→ **Aim of the task**
Repeat the listing that follows exactly. Pictures are not part of the copy.

→ **Provided entries**

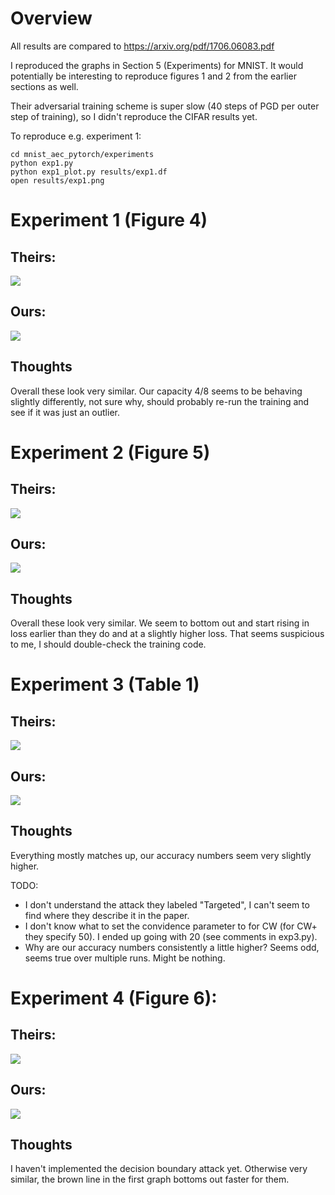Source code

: # Overview

All results are compared to https://arxiv.org/pdf/1706.06083.pdf

I reproduced the graphs in Section 5 (Experiments) for MNIST.  It
would potentially be interesting to reproduce figures 1 and 2 from the
earlier sections as well.

Their adversarial training scheme is super slow (40 steps of PGD per
outer step of training), so I didn't reproduce the CIFAR results yet.

To reproduce e.g. experiment 1:
```
cd mnist_aec_pytorch/experiments
python exp1.py
python exp1_plot.py results/exp1.df
open results/exp1.png
```


# Experiment 1 (Figure 4)

## Theirs:

![](exp1_theirs.png)

## Ours:

![](exp1.png)

## Thoughts

Overall these look very similar.  Our capacity 4/8 seems to be
behaving slightly differently, not sure why, should probably re-run
the training and see if it was just an outlier.

# Experiment 2 (Figure 5)

## Theirs:

![](exp2_theirs.png)

## Ours:

![](exp2.png)

## Thoughts

Overall these look very similar.  We seem to bottom out and start
rising in loss earlier than they do and at a slightly higher loss.
That seems suspicious to me, I should double-check the training code.

# Experiment 3 (Table 1)

## Theirs:

![](exp3_theirs.png)

## Ours:

![](exp3.png)

## Thoughts

Everything mostly matches up, our accuracy numbers seem very slightly
higher.

TODO:

* I don't understand the attack they labeled "Targeted", I can't seem
  to find where they describe it in the paper.
* I don't know what to set the convidence parameter to for CW (for CW+
  they specify 50).  I ended up going with 20 (see comments in
  exp3.py).
* Why are our accuracy numbers consistently a little higher?  Seems
  odd, seems true over multiple runs.  Might be nothing.

# Experiment 4 (Figure 6):

## Theirs:

![](exp4_theirs.png)

## Ours:

![](exp4.png)

## Thoughts

I haven't implemented the decision boundary attack yet.  Otherwise
very similar, the brown line in the first graph bottoms out faster for
them.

→ **Answer box**
Source code

: # Overview

All results are compared to https://arxiv.org/pdf/1706.06083.pdf

I reproduced the graphs in Section 5 (Experiments) for MNIST.  It
would potentially be interesting to reproduce figures 1 and 2 from the
earlier sections as well.

Their adversarial training scheme is super slow (40 steps of PGD per
outer step of training), so I didn't reproduce the CIFAR results yet.

To reproduce e.g. experiment 1:
```
cd mnist_aec_pytorch/experiments
python exp1.py
python exp1_plot.py results/exp1.df
open results/exp1.png
```


# Experiment 1 (Figure 4)

## Theirs:

![](exp1_theirs.png)

## Ours:

![](exp1.png)

## Thoughts

Overall these look very similar.  Our capacity 4/8 seems to be
behaving slightly differently, not sure why, should probably re-run
the training and see if it was just an outlier.

# Experiment 2 (Figure 5)

## Theirs:

![](exp2_theirs.png)

## Ours:

![](exp2.png)

## Thoughts

Overall these look very similar.  We seem to bottom out and start
rising in loss earlier than they do and at a slightly higher loss.
That seems suspicious to me, I should double-check the training code.

# Experiment 3 (Table 1)

## Theirs:

![](exp3_theirs.png)

## Ours:

![](exp3.png)

## Thoughts

Everything mostly matches up, our accuracy numbers seem very slightly
higher.

TODO:

* I don't understand the attack they labeled "Targeted", I can't seem
  to find where they describe it in the paper.
* I don't know what to set the convidence parameter to for CW (for CW+
  they specify 50).  I ended up going with 20 (see comments in
  exp3.py).
* Why are our accuracy numbers consistently a little higher?  Seems
  odd, seems true over multiple runs.  Might be nothing.

# Experiment 4 (Figure 6):

## Theirs:

![](exp4_theirs.png)

## Ours:

![](exp4.png)

## Thoughts

I haven't implemented the decision boundary attack yet.  Otherwise
very similar, the brown line in the first graph bottoms out faster for
them.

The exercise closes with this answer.